Answer: How many times the stmt runs in a single timing. number is the count of executions in one timing (default 1,000,000). The total time is spread across those runs to smooth out noise.

What is the default value of number if you do not specify it?

  • 1
  • 1,000,000
  • 1,000
  • 100

Answer: 1,000,000. The default number is one million, which is why forgetting it on a slow snippet (like time.sleep) makes timeit appear to hang.

timeit.repeat returns a list of timings. Which summary does the official advice recommend?

  • The minimum
  • The average (mean)
  • The maximum
  • The median

Answer: The minimum. Take the minimum — the fastest run is the one least disturbed by background processes, so it best reflects the code's true speed.

Why should you report relative results (a winner or ratio) instead of absolute times?

  • Absolute times are always wrong
  • timeit cannot produce absolute times
  • Absolute times depend on CPU, OS, and load, so they vary across machines and runs
  • Relative results run faster to compute

Answer: Absolute times depend on CPU, OS, and load, so they vary across machines and runs.

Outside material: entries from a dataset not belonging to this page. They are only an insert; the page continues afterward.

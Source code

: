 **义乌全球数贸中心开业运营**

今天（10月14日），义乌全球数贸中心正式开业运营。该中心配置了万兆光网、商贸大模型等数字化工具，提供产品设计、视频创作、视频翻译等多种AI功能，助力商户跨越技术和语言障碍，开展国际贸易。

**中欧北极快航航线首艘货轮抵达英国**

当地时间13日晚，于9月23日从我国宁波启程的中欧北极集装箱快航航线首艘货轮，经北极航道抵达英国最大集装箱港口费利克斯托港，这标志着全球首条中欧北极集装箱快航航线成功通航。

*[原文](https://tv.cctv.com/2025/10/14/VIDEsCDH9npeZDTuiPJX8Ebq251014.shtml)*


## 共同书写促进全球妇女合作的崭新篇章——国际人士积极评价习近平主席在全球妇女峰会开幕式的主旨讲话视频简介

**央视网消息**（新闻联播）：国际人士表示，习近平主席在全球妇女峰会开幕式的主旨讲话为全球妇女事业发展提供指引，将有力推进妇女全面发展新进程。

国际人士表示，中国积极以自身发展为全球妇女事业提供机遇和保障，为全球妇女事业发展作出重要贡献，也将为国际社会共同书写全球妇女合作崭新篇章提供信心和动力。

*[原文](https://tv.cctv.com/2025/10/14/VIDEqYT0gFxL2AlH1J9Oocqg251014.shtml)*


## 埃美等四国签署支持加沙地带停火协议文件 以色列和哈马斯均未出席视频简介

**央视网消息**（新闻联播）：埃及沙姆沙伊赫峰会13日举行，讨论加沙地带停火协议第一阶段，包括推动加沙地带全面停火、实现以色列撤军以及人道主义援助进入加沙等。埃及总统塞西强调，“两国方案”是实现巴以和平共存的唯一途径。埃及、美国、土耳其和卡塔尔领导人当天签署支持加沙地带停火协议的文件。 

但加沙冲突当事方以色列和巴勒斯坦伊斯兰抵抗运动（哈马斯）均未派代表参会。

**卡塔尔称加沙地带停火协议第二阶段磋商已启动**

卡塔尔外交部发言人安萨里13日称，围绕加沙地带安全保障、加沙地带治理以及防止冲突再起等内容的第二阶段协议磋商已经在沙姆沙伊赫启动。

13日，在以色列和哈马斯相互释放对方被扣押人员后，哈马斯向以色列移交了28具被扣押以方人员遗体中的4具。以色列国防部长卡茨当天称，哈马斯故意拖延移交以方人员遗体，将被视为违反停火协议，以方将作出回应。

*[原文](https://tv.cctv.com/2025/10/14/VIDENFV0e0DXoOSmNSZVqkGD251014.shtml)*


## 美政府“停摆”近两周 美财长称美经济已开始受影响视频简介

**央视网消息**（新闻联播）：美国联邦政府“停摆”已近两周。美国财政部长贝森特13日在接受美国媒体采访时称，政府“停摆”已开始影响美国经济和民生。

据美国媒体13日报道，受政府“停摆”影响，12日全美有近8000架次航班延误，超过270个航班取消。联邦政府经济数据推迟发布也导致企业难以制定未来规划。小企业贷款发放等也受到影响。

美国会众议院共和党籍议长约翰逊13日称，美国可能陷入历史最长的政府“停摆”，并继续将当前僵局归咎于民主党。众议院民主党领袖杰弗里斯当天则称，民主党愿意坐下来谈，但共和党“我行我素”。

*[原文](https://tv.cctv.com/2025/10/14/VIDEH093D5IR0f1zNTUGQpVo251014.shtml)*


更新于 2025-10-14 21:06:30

Raw times vary by machine and current load, but which approach is faster (the relative result) stays valid everywhere.

Why does this fail: timeit.timeit('sum(data)', number=1000) where data is your own variable?

  • sum() is not allowed in timeit
  • The stmt runs in its own namespace, so 'data' is not defined — NameError
  • number must be at least 1,000,000
  • Strings cannot be timed

Answer: The stmt runs in its own namespace, so 'data' is not defined — NameError. The string statement has its own namespace. Build the data in setup (e.g. setup='data = list(range(100))') so the name exists during timing.

Which membership test does timeit reliably show to be faster, regardless of machine?

  • Membership in a list (linear scan)
  • Both are exactly equal
  • It changes randomly every run
  • Membership in a set (hashing, ~constant time)

Answer: Membership in a set (hashing, ~constant time). A set uses hashing for roughly constant-time membership, while a list scans element by element, so set membership wins this benchmark every time.

What does %timeit do in a Jupyter / IPython notebook?

  • Times every cell in the notebook at once
  • Times a single line, auto-picking sensible number and repeat values
  • Permanently slows the kernel for accuracy
  • Installs the timeit module

Answer: Times a single line, auto-picking sensible number and repeat values. The %timeit magic times one line and chooses good number/repeat settings for you; %%timeit times a whole cell — it's timeit with zero boilerplate.

Besides a code string, what else can timeit.timeit accept as the thing to time?

  • A file path
  • A list of numbers
  • A callable (a function object)
  • A regular expression

Answer: A callable (a function object). You can pass a callable directly, e.g. timeit.timeit(build_list, number=1000), instead of a string of code.